→ Task inputs
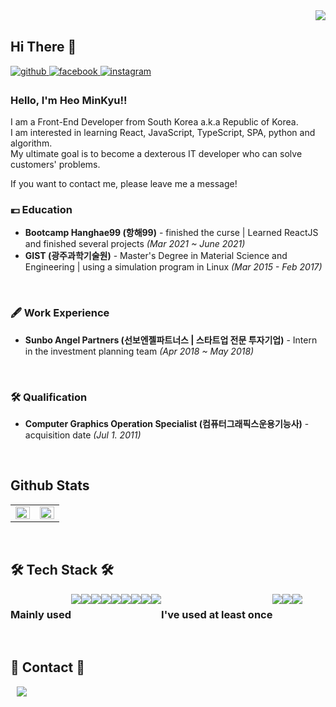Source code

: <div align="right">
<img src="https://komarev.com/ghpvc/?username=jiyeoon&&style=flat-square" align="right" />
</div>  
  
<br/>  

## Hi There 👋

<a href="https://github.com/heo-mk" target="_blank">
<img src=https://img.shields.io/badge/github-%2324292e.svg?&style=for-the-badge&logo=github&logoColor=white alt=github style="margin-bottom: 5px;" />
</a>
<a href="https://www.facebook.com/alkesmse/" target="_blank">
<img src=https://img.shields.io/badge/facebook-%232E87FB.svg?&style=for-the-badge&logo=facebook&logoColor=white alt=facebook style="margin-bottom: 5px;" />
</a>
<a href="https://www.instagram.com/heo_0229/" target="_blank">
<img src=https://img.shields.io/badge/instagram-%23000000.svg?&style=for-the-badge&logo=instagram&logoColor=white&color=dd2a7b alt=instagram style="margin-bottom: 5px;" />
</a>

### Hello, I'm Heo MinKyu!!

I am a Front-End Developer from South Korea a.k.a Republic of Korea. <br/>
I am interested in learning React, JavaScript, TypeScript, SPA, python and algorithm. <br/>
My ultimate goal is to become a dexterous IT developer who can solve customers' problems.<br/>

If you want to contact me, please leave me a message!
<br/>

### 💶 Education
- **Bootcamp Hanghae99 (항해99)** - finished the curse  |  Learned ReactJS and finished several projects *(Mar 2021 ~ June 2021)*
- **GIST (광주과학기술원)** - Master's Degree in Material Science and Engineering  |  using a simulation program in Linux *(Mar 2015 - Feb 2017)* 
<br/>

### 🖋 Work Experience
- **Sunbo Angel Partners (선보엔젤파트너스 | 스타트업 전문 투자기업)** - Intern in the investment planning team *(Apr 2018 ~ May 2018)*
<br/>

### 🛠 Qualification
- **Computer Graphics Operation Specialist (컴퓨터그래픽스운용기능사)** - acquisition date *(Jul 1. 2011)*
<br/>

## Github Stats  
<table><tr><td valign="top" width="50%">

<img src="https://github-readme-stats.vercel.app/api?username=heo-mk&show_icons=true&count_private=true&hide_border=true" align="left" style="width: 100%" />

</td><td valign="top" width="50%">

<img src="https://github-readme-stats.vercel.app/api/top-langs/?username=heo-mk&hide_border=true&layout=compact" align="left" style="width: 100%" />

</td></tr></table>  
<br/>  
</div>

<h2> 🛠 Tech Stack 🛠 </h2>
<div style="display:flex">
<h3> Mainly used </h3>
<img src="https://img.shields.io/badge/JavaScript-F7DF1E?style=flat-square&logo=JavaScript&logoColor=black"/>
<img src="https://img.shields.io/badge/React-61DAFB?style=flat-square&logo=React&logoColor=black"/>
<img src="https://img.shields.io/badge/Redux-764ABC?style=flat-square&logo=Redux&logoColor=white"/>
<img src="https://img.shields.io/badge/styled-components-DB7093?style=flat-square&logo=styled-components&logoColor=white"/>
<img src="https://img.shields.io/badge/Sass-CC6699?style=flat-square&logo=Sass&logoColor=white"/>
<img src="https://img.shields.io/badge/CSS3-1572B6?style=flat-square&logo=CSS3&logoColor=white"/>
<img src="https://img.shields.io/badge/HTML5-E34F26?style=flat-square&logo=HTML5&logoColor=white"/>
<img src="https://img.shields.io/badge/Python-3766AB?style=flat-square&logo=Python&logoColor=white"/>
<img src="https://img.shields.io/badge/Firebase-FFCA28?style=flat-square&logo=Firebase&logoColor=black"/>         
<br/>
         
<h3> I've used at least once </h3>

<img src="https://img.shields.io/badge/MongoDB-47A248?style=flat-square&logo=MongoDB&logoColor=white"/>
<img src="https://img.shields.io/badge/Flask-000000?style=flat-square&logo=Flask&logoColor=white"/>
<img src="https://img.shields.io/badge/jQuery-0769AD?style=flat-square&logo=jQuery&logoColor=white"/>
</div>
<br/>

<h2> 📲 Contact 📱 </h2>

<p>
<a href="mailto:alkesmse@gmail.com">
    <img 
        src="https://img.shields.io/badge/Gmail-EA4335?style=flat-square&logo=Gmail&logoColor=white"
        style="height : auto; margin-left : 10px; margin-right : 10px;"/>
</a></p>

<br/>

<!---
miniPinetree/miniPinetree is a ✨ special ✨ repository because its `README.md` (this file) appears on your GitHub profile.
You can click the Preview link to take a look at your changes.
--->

==

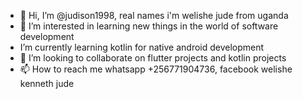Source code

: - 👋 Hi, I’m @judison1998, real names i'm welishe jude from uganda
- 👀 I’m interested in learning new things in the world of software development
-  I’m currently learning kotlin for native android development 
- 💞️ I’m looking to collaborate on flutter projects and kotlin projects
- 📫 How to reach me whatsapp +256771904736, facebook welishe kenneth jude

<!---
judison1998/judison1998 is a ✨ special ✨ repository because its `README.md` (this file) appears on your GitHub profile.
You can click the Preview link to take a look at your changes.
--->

→ Task directions
Filter the entries above down to the lines that contain "file".

→ Task output
miniPinetree/miniPinetree is a ✨ special ✨ repository because its `README.md` (this file) appears on your GitHub profile.
judison1998/judison1998 is a ✨ special ✨ repository because its `README.md` (this file) appears on your GitHub profile.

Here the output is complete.